YOUR OBJECTIVE:
Copy out, from the entries below, each line that holds the string "trên".

RECORDED INFORMATION:

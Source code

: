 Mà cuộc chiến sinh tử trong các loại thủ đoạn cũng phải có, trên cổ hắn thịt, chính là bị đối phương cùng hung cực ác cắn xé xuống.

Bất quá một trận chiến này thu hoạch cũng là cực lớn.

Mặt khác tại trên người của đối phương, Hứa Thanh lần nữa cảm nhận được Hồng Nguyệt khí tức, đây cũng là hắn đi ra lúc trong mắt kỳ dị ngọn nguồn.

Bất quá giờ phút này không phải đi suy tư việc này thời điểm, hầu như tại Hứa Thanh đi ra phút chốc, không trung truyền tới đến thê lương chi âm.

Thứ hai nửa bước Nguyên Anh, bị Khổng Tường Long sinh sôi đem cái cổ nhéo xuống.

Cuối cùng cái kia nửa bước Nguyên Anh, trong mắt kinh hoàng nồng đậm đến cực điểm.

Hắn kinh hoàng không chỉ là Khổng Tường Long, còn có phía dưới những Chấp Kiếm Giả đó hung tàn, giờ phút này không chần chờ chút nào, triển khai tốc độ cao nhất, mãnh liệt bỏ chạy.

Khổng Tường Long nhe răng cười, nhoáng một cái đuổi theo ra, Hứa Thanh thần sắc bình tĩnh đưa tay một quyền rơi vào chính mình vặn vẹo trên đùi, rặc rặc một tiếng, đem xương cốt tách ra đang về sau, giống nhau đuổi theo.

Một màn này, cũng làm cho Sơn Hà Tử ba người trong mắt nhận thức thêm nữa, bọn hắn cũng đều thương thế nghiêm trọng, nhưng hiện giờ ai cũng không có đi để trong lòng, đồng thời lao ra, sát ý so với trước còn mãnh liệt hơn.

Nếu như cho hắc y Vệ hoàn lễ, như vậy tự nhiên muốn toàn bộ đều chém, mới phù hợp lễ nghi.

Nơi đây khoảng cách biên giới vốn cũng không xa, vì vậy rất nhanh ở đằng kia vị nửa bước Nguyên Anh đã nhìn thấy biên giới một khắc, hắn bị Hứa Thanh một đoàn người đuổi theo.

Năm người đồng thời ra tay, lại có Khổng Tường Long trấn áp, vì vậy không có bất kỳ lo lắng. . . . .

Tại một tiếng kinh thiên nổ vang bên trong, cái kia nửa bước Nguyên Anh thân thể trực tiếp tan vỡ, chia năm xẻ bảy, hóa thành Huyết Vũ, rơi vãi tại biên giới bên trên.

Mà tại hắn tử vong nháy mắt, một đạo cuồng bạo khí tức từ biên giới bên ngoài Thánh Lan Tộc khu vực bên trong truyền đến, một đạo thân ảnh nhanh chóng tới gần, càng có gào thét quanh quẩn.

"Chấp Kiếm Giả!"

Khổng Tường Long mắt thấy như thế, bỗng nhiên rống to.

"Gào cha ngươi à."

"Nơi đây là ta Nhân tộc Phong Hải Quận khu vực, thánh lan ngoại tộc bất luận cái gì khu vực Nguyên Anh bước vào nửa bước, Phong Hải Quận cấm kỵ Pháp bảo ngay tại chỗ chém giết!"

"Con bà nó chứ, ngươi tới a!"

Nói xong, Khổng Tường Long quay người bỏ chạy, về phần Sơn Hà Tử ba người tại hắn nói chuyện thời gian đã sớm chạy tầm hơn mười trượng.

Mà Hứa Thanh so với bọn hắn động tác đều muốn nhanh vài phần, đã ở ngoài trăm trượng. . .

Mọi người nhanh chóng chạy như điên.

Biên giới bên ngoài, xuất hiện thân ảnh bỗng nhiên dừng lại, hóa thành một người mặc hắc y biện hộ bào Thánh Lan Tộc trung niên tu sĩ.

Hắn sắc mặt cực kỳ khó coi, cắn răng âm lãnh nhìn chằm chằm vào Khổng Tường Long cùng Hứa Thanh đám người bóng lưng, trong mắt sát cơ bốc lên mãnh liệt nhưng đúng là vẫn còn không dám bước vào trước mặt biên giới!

* * *

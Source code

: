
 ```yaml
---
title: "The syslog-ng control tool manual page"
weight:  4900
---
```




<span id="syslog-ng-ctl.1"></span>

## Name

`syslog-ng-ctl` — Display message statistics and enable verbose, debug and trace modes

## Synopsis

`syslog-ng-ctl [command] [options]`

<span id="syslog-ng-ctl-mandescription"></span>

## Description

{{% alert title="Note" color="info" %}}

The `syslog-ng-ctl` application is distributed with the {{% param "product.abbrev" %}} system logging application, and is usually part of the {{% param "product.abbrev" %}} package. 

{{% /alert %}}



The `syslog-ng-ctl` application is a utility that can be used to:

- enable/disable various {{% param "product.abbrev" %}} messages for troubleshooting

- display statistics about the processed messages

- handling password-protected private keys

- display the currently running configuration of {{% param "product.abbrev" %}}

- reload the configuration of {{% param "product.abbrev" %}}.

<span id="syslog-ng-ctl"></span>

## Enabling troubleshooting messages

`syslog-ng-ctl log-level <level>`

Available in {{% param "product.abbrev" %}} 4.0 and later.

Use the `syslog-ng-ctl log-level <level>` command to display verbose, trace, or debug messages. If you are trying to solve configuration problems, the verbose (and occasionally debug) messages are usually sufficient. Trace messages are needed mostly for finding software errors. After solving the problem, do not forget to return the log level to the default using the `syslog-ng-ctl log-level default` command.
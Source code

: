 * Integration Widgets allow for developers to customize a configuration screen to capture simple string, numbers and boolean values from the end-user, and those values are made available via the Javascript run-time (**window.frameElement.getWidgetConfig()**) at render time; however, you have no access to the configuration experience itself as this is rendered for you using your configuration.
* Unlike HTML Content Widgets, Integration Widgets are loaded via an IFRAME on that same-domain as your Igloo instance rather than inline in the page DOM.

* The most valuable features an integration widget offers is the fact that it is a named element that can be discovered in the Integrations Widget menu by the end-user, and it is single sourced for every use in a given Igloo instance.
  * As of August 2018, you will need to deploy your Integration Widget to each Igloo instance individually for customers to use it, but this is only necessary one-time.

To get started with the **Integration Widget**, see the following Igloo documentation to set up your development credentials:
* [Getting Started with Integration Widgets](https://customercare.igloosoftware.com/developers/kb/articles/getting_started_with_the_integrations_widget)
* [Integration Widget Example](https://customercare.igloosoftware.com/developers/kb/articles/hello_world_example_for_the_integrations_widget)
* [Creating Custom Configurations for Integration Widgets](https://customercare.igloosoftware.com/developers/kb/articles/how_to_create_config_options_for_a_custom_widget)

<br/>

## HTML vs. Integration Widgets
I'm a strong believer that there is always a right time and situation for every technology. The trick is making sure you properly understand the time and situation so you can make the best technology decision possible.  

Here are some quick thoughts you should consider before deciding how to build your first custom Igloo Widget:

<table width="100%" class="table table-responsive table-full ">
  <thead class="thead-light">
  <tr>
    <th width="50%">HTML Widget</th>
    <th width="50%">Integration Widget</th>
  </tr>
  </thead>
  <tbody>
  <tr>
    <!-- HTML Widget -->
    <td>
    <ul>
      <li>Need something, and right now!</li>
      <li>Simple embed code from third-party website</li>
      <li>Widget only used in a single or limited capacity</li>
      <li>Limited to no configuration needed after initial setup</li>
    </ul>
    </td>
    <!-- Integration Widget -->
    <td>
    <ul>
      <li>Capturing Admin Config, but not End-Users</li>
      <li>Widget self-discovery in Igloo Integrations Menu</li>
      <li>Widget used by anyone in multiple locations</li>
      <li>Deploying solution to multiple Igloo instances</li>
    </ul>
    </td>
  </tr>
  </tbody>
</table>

SOLUTION FOR THIS PROBLEM:
: Mà cuộc chiến sinh tử trong các loại thủ đoạn cũng phải có, trên cổ hắn thịt, chính là bị đối phương cùng hung cực ác cắn xé xuống.
Mặt khác tại trên người của đối phương, Hứa Thanh lần nữa cảm nhận được Hồng Nguyệt khí tức, đây cũng là hắn đi ra lúc trong mắt kỳ dị ngọn nguồn.
Khổng Tường Long nhe răng cười, nhoáng một cái đuổi theo ra, Hứa Thanh thần sắc bình tĩnh đưa tay một quyền rơi vào chính mình vặn vẹo trên đùi, rặc rặc một tiếng, đem xương cốt tách ra đang về sau, giống nhau đuổi theo.
Tại một tiếng kinh thiên nổ vang bên trong, cái kia nửa bước Nguyên Anh thân thể trực tiếp tan vỡ, chia năm xẻ bảy, hóa thành Huyết Vũ, rơi vãi tại biên giới bên trên.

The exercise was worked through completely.